(DATA LISTING)
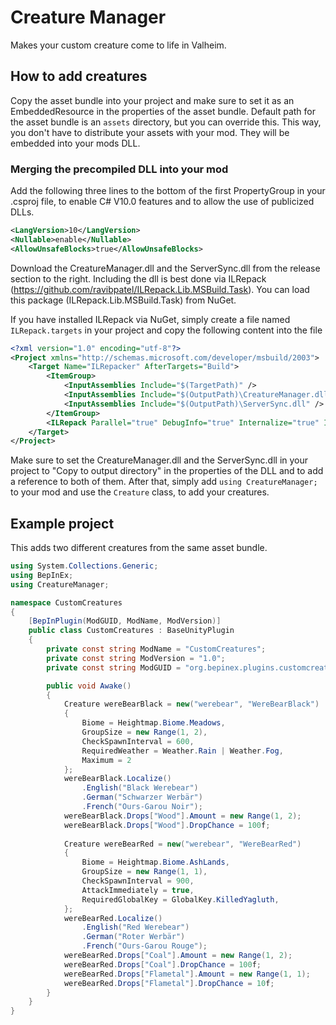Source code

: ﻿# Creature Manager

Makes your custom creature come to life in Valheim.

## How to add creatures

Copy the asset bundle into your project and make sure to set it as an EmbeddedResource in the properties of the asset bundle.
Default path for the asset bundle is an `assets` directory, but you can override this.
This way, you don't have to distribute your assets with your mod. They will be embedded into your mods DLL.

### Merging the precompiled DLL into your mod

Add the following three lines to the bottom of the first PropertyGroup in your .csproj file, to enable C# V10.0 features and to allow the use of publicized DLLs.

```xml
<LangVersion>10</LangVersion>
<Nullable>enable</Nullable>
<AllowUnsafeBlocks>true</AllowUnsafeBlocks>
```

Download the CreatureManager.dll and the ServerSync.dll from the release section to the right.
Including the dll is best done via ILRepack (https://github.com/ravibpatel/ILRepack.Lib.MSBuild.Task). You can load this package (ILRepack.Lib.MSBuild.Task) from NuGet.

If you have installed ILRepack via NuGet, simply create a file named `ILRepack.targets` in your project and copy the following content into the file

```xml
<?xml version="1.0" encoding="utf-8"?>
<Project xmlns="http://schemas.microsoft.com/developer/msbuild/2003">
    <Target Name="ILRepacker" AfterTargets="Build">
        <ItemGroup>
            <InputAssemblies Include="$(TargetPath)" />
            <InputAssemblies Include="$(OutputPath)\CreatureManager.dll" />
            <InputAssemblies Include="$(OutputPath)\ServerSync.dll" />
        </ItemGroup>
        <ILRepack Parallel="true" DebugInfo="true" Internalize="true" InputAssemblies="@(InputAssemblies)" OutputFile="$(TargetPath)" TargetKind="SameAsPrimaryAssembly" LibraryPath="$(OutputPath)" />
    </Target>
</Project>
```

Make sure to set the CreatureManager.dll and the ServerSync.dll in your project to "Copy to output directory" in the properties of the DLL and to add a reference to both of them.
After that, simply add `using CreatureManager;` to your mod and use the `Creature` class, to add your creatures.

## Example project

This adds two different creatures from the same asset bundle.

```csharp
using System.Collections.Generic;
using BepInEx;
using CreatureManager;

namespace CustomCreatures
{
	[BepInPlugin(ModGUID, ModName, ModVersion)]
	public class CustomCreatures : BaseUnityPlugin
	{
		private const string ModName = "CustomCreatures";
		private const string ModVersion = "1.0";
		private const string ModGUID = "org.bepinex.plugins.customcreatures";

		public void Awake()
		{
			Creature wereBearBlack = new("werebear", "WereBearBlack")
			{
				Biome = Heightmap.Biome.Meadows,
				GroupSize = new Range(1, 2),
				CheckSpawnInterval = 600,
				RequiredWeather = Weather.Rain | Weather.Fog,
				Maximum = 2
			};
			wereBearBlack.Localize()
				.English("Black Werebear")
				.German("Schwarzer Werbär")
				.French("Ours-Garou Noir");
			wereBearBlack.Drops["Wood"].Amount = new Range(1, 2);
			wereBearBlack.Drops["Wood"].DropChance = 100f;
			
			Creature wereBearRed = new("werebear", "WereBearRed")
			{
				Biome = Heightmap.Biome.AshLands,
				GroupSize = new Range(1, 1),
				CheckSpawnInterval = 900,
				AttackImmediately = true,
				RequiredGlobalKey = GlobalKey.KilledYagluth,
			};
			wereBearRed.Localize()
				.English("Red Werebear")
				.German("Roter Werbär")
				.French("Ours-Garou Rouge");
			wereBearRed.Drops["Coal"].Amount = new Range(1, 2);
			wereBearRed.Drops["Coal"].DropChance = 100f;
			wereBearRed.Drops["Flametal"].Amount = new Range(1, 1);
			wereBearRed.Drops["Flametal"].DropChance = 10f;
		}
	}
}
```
(End DATA LISTING)
#### WORK REQUIRED:
The expected output is every entry, retyped exactly, with all pictures removed.

#### FINISHED EXERCISE:
Source code

: ﻿# Creature Manager

Makes your custom creature come to life in Valheim.

## How to add creatures

Copy the asset bundle into your project and make sure to set it as an EmbeddedResource in the properties of the asset bundle.
Default path for the asset bundle is an `assets` directory, but you can override this.
This way, you don't have to distribute your assets with your mod. They will be embedded into your mods DLL.

### Merging the precompiled DLL into your mod

Add the following three lines to the bottom of the first PropertyGroup in your .csproj file, to enable C# V10.0 features and to allow the use of publicized DLLs.

```xml
<LangVersion>10</LangVersion>
<Nullable>enable</Nullable>
<AllowUnsafeBlocks>true</AllowUnsafeBlocks>
```

Download the CreatureManager.dll and the ServerSync.dll from the release section to the right.
Including the dll is best done via ILRepack (https://github.com/ravibpatel/ILRepack.Lib.MSBuild.Task). You can load this package (ILRepack.Lib.MSBuild.Task) from NuGet.

If you have installed ILRepack via NuGet, simply create a file named `ILRepack.targets` in your project and copy the following content into the file

```xml
<?xml version="1.0" encoding="utf-8"?>
<Project xmlns="http://schemas.microsoft.com/developer/msbuild/2003">
    <Target Name="ILRepacker" AfterTargets="Build">
        <ItemGroup>
            <InputAssemblies Include="$(TargetPath)" />
            <InputAssemblies Include="$(OutputPath)\CreatureManager.dll" />
            <InputAssemblies Include="$(OutputPath)\ServerSync.dll" />
        </ItemGroup>
        <ILRepack Parallel="true" DebugInfo="true" Internalize="true" InputAssemblies="@(InputAssemblies)" OutputFile="$(TargetPath)" TargetKind="SameAsPrimaryAssembly" LibraryPath="$(OutputPath)" />
    </Target>
</Project>
```

Make sure to set the CreatureManager.dll and the ServerSync.dll in your project to "Copy to output directory" in the properties of the DLL and to add a reference to both of them.
After that, simply add `using CreatureManager;` to your mod and use the `Creature` class, to add your creatures.

## Example project

This adds two different creatures from the same asset bundle.

```csharp
using System.Collections.Generic;
using BepInEx;
using CreatureManager;

namespace CustomCreatures
{
	[BepInPlugin(ModGUID, ModName, ModVersion)]
	public class CustomCreatures : BaseUnityPlugin
	{
		private const string ModName = "CustomCreatures";
		private const string ModVersion = "1.0";
		private const string ModGUID = "org.bepinex.plugins.customcreatures";

		public void Awake()
		{
			Creature wereBearBlack = new("werebear", "WereBearBlack")
			{
				Biome = Heightmap.Biome.Meadows,
				GroupSize = new Range(1, 2),
				CheckSpawnInterval = 600,
				RequiredWeather = Weather.Rain | Weather.Fog,
				Maximum = 2
			};
			wereBearBlack.Localize()
				.English("Black Werebear")
				.German("Schwarzer Werbär")
				.French("Ours-Garou Noir");
			wereBearBlack.Drops["Wood"].Amount = new Range(1, 2);
			wereBearBlack.Drops["Wood"].DropChance = 100f;
			
			Creature wereBearRed = new("werebear", "WereBearRed")
			{
				Biome = Heightmap.Biome.AshLands,
				GroupSize = new Range(1, 1),
				CheckSpawnInterval = 900,
				AttackImmediately = true,
				RequiredGlobalKey = GlobalKey.KilledYagluth,
			};
			wereBearRed.Localize()
				.English("Red Werebear")
				.German("Roter Werbär")
				.French("Ours-Garou Rouge");
			wereBearRed.Drops["Coal"].Amount = new Range(1, 2);
			wereBearRed.Drops["Coal"].DropChance = 100f;
			wereBearRed.Drops["Flametal"].Amount = new Range(1, 1);
			wereBearRed.Drops["Flametal"].DropChance = 10f;
		}
	}
}
```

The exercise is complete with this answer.